#### Work instruction
Take the entries that follow and write each one out exactly.

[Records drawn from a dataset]

%%

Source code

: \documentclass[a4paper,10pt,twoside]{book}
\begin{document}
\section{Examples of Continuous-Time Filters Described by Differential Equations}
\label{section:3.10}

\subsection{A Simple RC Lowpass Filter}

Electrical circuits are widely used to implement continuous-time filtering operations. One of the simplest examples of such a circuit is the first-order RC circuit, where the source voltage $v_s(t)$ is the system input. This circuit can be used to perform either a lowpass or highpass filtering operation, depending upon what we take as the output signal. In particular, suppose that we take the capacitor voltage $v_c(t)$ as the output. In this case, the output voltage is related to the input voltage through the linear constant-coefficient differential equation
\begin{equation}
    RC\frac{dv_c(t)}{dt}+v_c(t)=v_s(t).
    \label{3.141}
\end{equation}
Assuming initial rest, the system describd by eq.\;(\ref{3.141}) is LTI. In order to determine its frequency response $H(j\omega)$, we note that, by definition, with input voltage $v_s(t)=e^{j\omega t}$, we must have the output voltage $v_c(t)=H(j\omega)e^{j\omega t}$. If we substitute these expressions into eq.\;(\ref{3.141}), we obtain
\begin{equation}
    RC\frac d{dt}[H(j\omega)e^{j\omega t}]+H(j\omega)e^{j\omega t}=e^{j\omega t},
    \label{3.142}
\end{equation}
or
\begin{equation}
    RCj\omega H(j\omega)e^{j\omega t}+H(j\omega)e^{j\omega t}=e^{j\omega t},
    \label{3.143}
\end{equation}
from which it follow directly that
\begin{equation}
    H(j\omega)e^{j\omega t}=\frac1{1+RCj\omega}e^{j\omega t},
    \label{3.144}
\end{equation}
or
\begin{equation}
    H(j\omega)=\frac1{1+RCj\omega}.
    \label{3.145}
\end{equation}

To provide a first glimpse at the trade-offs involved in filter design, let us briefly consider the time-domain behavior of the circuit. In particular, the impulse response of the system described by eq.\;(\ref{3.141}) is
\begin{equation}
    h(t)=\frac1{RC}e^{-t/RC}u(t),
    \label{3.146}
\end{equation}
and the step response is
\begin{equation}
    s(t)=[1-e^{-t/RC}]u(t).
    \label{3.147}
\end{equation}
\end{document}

%%

#### Response to this task
Source code

: \documentclass[a4paper,10pt,twoside]{book}
\begin{document}
\section{Examples of Continuous-Time Filters Described by Differential Equations}
\label{section:3.10}

\subsection{A Simple RC Lowpass Filter}

Electrical circuits are widely used to implement continuous-time filtering operations. One of the simplest examples of such a circuit is the first-order RC circuit, where the source voltage $v_s(t)$ is the system input. This circuit can be used to perform either a lowpass or highpass filtering operation, depending upon what we take as the output signal. In particular, suppose that we take the capacitor voltage $v_c(t)$ as the output. In this case, the output voltage is related to the input voltage through the linear constant-coefficient differential equation
\begin{equation}
    RC\frac{dv_c(t)}{dt}+v_c(t)=v_s(t).
    \label{3.141}
\end{equation}
Assuming initial rest, the system describd by eq.\;(\ref{3.141}) is LTI. In order to determine its frequency response $H(j\omega)$, we note that, by definition, with input voltage $v_s(t)=e^{j\omega t}$, we must have the output voltage $v_c(t)=H(j\omega)e^{j\omega t}$. If we substitute these expressions into eq.\;(\ref{3.141}), we obtain
\begin{equation}
    RC\frac d{dt}[H(j\omega)e^{j\omega t}]+H(j\omega)e^{j\omega t}=e^{j\omega t},
    \label{3.142}
\end{equation}
or
\begin{equation}
    RCj\omega H(j\omega)e^{j\omega t}+H(j\omega)e^{j\omega t}=e^{j\omega t},
    \label{3.143}
\end{equation}
from which it follow directly that
\begin{equation}
    H(j\omega)e^{j\omega t}=\frac1{1+RCj\omega}e^{j\omega t},
    \label{3.144}
\end{equation}
or
\begin{equation}
    H(j\omega)=\frac1{1+RCj\omega}.
    \label{3.145}
\end{equation}

To provide a first glimpse at the trade-offs involved in filter design, let us briefly consider the time-domain behavior of the circuit. In particular, the impulse response of the system described by eq.\;(\ref{3.141}) is
\begin{equation}
    h(t)=\frac1{RC}e^{-t/RC}u(t),
    \label{3.146}
\end{equation}
and the step response is
\begin{equation}
    s(t)=[1-e^{-t/RC}]u(t).
    \label{3.147}
\end{equation}
\end{document}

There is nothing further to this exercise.